Morphine's amazing, takes all your pain away and you feel like you are floating on a cloud. I had to have four doses once when I was rushed to A and E. I'm so sorry for your loss, I'm sure he was comfortable with no pain

Mommabear20 · 17/09/2022 17:33

Not IV, but my grandad had liquid morphine to take orally, and was completely knocked out after taking it so I assume it's very similar. He didn't know if we were there or not till it wore off.

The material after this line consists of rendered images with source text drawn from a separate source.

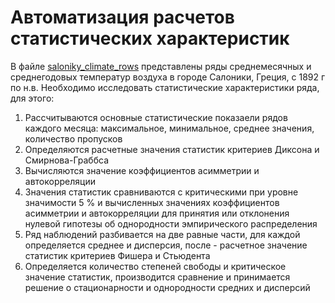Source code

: # Автоматизация расчетов статистических характеристик 

В файле [saloniky_climate_rows](https://github.com/PolarJaba/Python_projects/blob/main/climatology/saloniky_climate_rows.txt) представлены ряды среднемесячных и среднегодовых температур воздуха в городе Салоники, Греция, с 1892 г по н.в. Необходимо исследовать статистические характеристики ряда, для этого:

1. Рассчитываются основные статистические показаели рядов каждого месяца: максимальное, минимальное, среднее значения, количество пропусков
2. Определяются расчетные значения статистик критериев Диксона и Смирнова-Граббса
3. Вычисляются значение коэффициентов асимметрии и автокорреляции 
4. Значения статистик сравниваются с критическими при уровне значимости 5 % и вычисленных значениях коэффициентов асимметрии и автокорреляции для принятия или отклонения нулевой гипотезы об однородности эмпирического распределения
5. Ряд наблюдений разбивается на две равные части, для каждой определяется среднее и дисперсия, после - расчетное значение статистик критериев Фишера и Стьюдента
6. Определяется количество степеней свободы и критическое значение статистик, производится сравнение и принимается решение о стационарности и однородности средних и дисперсий
   
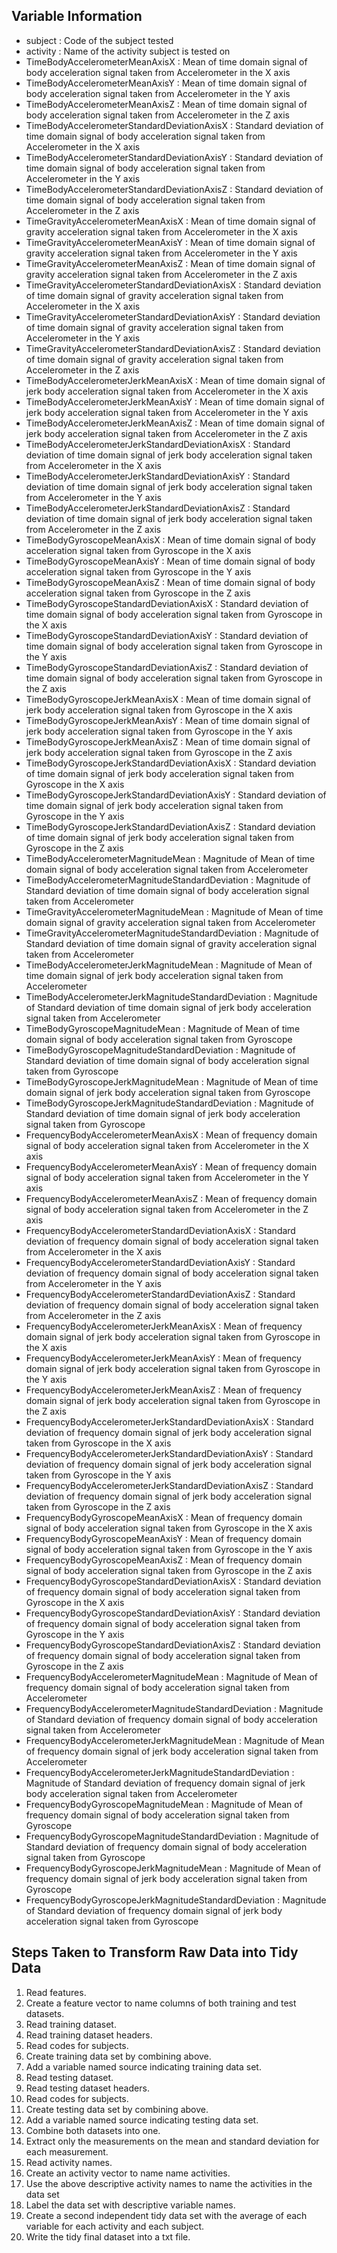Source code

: ## Variable Information
- subject : Code of the subject tested
- activity : Name of the activity subject is tested on
- TimeBodyAccelerometerMeanAxisX : Mean of time domain signal of body acceleration signal taken from Accelerometer in the X axis
- TimeBodyAccelerometerMeanAxisY : Mean of time domain signal of body acceleration signal taken from Accelerometer in the Y axis
- TimeBodyAccelerometerMeanAxisZ : Mean of time domain signal of body acceleration signal taken from Accelerometer in the Z axis
- TimeBodyAccelerometerStandardDeviationAxisX : Standard deviation of time domain signal of body acceleration signal taken from Accelerometer in the X axis
- TimeBodyAccelerometerStandardDeviationAxisY : Standard deviation of time domain signal of body acceleration signal taken from Accelerometer in the Y axis
- TimeBodyAccelerometerStandardDeviationAxisZ : Standard deviation of time domain signal of body acceleration signal taken from Accelerometer in the Z axis
- TimeGravityAccelerometerMeanAxisX : Mean of time domain signal of gravity acceleration signal taken from Accelerometer in the X axis
- TimeGravityAccelerometerMeanAxisY : Mean of time domain signal of gravity acceleration signal taken from Accelerometer in the Y axis
- TimeGravityAccelerometerMeanAxisZ : Mean of time domain signal of gravity acceleration signal taken from Accelerometer in the Z axis
- TimeGravityAccelerometerStandardDeviationAxisX : Standard deviation of time domain signal of gravity acceleration signal taken from Accelerometer in the X axis
- TimeGravityAccelerometerStandardDeviationAxisY : Standard deviation of time domain signal of gravity acceleration signal taken from Accelerometer in the Y axis
- TimeGravityAccelerometerStandardDeviationAxisZ : Standard deviation of time domain signal of gravity acceleration signal taken from Accelerometer in the Z axis
- TimeBodyAccelerometerJerkMeanAxisX : Mean of time domain signal of jerk body acceleration signal taken from Accelerometer in the X axis
- TimeBodyAccelerometerJerkMeanAxisY : Mean of time domain signal of jerk body acceleration signal taken from Accelerometer in the Y axis
- TimeBodyAccelerometerJerkMeanAxisZ : Mean of time domain signal of jerk body acceleration signal taken from Accelerometer in the Z axis
- TimeBodyAccelerometerJerkStandardDeviationAxisX : Standard deviation of time domain signal of jerk body acceleration signal taken from Accelerometer in the X axis
- TimeBodyAccelerometerJerkStandardDeviationAxisY : Standard deviation of time domain signal of jerk body acceleration signal taken from Accelerometer in the Y axis
- TimeBodyAccelerometerJerkStandardDeviationAxisZ : Standard deviation of time domain signal of jerk body acceleration signal taken from Accelerometer in the Z axis
- TimeBodyGyroscopeMeanAxisX : Mean of time domain signal of body acceleration signal taken from Gyroscope in the X axis
- TimeBodyGyroscopeMeanAxisY : Mean of time domain signal of body acceleration signal taken from Gyroscope in the Y axis
- TimeBodyGyroscopeMeanAxisZ : Mean of time domain signal of body acceleration signal taken from Gyroscope in the Z axis
- TimeBodyGyroscopeStandardDeviationAxisX : Standard deviation of time domain signal of body acceleration signal taken from Gyroscope in the X axis
- TimeBodyGyroscopeStandardDeviationAxisY : Standard deviation of time domain signal of body acceleration signal taken from Gyroscope in the Y axis
- TimeBodyGyroscopeStandardDeviationAxisZ : Standard deviation of time domain signal of body acceleration signal taken from Gyroscope in the Z axis
- TimeBodyGyroscopeJerkMeanAxisX : Mean of time domain signal of jerk body acceleration signal taken from Gyroscope in the X axis
- TimeBodyGyroscopeJerkMeanAxisY : Mean of time domain signal of jerk body acceleration signal taken from Gyroscope in the Y axis
- TimeBodyGyroscopeJerkMeanAxisZ : Mean of time domain signal of jerk body acceleration signal taken from Gyroscope in the Z axis
- TimeBodyGyroscopeJerkStandardDeviationAxisX : Standard deviation of time domain signal of jerk body acceleration signal taken from Gyroscope in the X axis
- TimeBodyGyroscopeJerkStandardDeviationAxisY : Standard deviation of time domain signal of jerk body acceleration signal taken from Gyroscope in the Y axis
- TimeBodyGyroscopeJerkStandardDeviationAxisZ : Standard deviation of time domain signal of jerk body acceleration signal taken from Gyroscope in the Z axis
- TimeBodyAccelerometerMagnitudeMean : Magnitude of Mean of time domain signal of body acceleration signal taken from Accelerometer
- TimeBodyAccelerometerMagnitudeStandardDeviation : Magnitude of Standard deviation of time domain signal of body acceleration signal taken from Accelerometer
- TimeGravityAccelerometerMagnitudeMean : Magnitude of Mean of time domain signal of gravity acceleration signal taken from Accelerometer
- TimeGravityAccelerometerMagnitudeStandardDeviation : Magnitude of Standard deviation of time domain signal of gravity acceleration signal taken from Accelerometer
- TimeBodyAccelerometerJerkMagnitudeMean : Magnitude of Mean of time domain signal of jerk body acceleration signal taken from Accelerometer
- TimeBodyAccelerometerJerkMagnitudeStandardDeviation : Magnitude of Standard deviation of time domain signal of jerk body acceleration signal taken from Accelerometer
- TimeBodyGyroscopeMagnitudeMean : Magnitude of Mean of time domain signal of body acceleration signal taken from Gyroscope
- TimeBodyGyroscopeMagnitudeStandardDeviation : Magnitude of Standard deviation of time domain signal of body acceleration signal taken from Gyroscope
- TimeBodyGyroscopeJerkMagnitudeMean : Magnitude of Mean of time domain signal of jerk body acceleration signal taken from Gyroscope
- TimeBodyGyroscopeJerkMagnitudeStandardDeviation : Magnitude of Standard deviation of time domain signal of jerk body acceleration signal taken from Gyroscope
- FrequencyBodyAccelerometerMeanAxisX : Mean of frequency domain signal of body acceleration signal taken from Accelerometer in the X axis
- FrequencyBodyAccelerometerMeanAxisY : Mean of frequency domain signal of body acceleration signal taken from Accelerometer in the Y axis
- FrequencyBodyAccelerometerMeanAxisZ : Mean of frequency domain signal of body acceleration signal taken from Accelerometer in the Z axis
- FrequencyBodyAccelerometerStandardDeviationAxisX : Standard deviation of frequency domain signal of body acceleration signal taken from Accelerometer in the X axis
- FrequencyBodyAccelerometerStandardDeviationAxisY : Standard deviation of frequency domain signal of body acceleration signal taken from Accelerometer in the Y axis
- FrequencyBodyAccelerometerStandardDeviationAxisZ : Standard deviation of frequency domain signal of body acceleration signal taken from Accelerometer in the Z axis
- FrequencyBodyAccelerometerJerkMeanAxisX : Mean of frequency domain signal of jerk body acceleration signal taken from Gyroscope in the X axis
- FrequencyBodyAccelerometerJerkMeanAxisY : Mean of frequency domain signal of jerk body acceleration signal taken from Gyroscope in the Y axis
- FrequencyBodyAccelerometerJerkMeanAxisZ : Mean of frequency domain signal of jerk body acceleration signal taken from Gyroscope in the Z axis
- FrequencyBodyAccelerometerJerkStandardDeviationAxisX : Standard deviation of frequency domain signal of jerk body acceleration signal taken from Gyroscope in the X axis
- FrequencyBodyAccelerometerJerkStandardDeviationAxisY : Standard deviation of frequency domain signal of jerk body acceleration signal taken from Gyroscope in the Y axis
- FrequencyBodyAccelerometerJerkStandardDeviationAxisZ : Standard deviation of frequency domain signal of jerk body acceleration signal taken from Gyroscope in the Z axis
- FrequencyBodyGyroscopeMeanAxisX : Mean of frequency domain signal of body acceleration signal taken from Gyroscope in the X axis
- FrequencyBodyGyroscopeMeanAxisY : Mean of frequency domain signal of body acceleration signal taken from Gyroscope in the Y axis
- FrequencyBodyGyroscopeMeanAxisZ : Mean of frequency domain signal of body acceleration signal taken from Gyroscope in the Z axis
- FrequencyBodyGyroscopeStandardDeviationAxisX : Standard deviation of frequency domain signal of body acceleration signal taken from Gyroscope in the X axis
- FrequencyBodyGyroscopeStandardDeviationAxisY : Standard deviation of frequency domain signal of body acceleration signal taken from Gyroscope in the Y axis
- FrequencyBodyGyroscopeStandardDeviationAxisZ : Standard deviation of frequency domain signal of body acceleration signal taken from Gyroscope in the Z axis
- FrequencyBodyAccelerometerMagnitudeMean : Magnitude of Mean of frequency domain signal of body acceleration signal taken from Accelerometer
- FrequencyBodyAccelerometerMagnitudeStandardDeviation : Magnitude of Standard deviation of frequency domain signal of body acceleration signal taken from Accelerometer
- FrequencyBodyAccelerometerJerkMagnitudeMean : Magnitude of Mean of frequency domain signal of jerk body acceleration signal taken from Accelerometer
- FrequencyBodyAccelerometerJerkMagnitudeStandardDeviation : Magnitude of Standard deviation of frequency domain signal of jerk body acceleration signal taken from Accelerometer
- FrequencyBodyGyroscopeMagnitudeMean : Magnitude of Mean of frequency domain signal of body acceleration signal taken from Gyroscope
- FrequencyBodyGyroscopeMagnitudeStandardDeviation : Magnitude of Standard deviation of frequency domain signal of body acceleration signal taken from Gyroscope
- FrequencyBodyGyroscopeJerkMagnitudeMean : Magnitude of Mean of frequency domain signal of jerk body acceleration signal taken from Gyroscope
- FrequencyBodyGyroscopeJerkMagnitudeStandardDeviation : Magnitude of Standard deviation of frequency domain signal of jerk body acceleration signal taken from Gyroscope
## Steps Taken to Transform Raw Data into Tidy Data
1. Read features.
2. Create a feature vector to name columns of both training and test datasets.
3. Read training dataset.
4. Read training dataset headers.
5. Read codes for subjects.
6. Create training data set by combining above.
7. Add a variable named source indicating training data set.
8. Read testing dataset.
9. Read testing dataset headers.
10. Read codes for subjects.
11. Create testing data set by combining above.
12. Add a variable named source indicating testing data set.
13. Combine both datasets into one.
14. Extract only the measurements on the mean and standard deviation for each measurement.
15. Read activity names.
16. Create an activity vector to name name activities.
17. Use the above descriptive activity names to name the activities in the data set
18. Label the data set with descriptive variable names.
19. Create a second  independent tidy data set with the average of each variable for each activity and each subject.
20. Write the tidy final dataset into a txt file.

SummerHouse · 17/09/2022 17:36

He will have been half way to heaven on iv morphine. You did a fantastic job when needed, neither of you in any doubt of your love. How many people achieve this? Not many. You did the right thing not calling as your goodbyes were said. I think there are always some "what if's" - it's a very natural stage of grief. But you will make absolute peace with this because you did a good job, you loved him and he loved you, and peace is what he would want for you. Speak at his funeral and be flipping proud of yourself. ❤️

train84 · 17/09/2022 17:56

Yeah I've had IV morphine before and I don't remember anything! I was completely in the clouds! My husband said I was staring into space, occasionally laughing- don't remember at all, and I imagine your dad would have been on a higher dose than I was! I promise you, this is something you really mustn't worry about. Focus on all the lovely things you said to each other because that's what matters. So sorry for your loss

Alcemeg · 17/09/2022 17:58

neither of you in any doubt of your love. How many people achieve this? Not many.

Thank you so much @SummerHouse , funnily enough we both said this to each other the last time I visited him. He was mostly incoherent at that stage and yet we still somehow managed conversations like this, which I think is definitely a big hurraaaaaah.

Thanks to all PPs for helping to list this weight off my shoulders, I am now planning one heck of a funeral speech!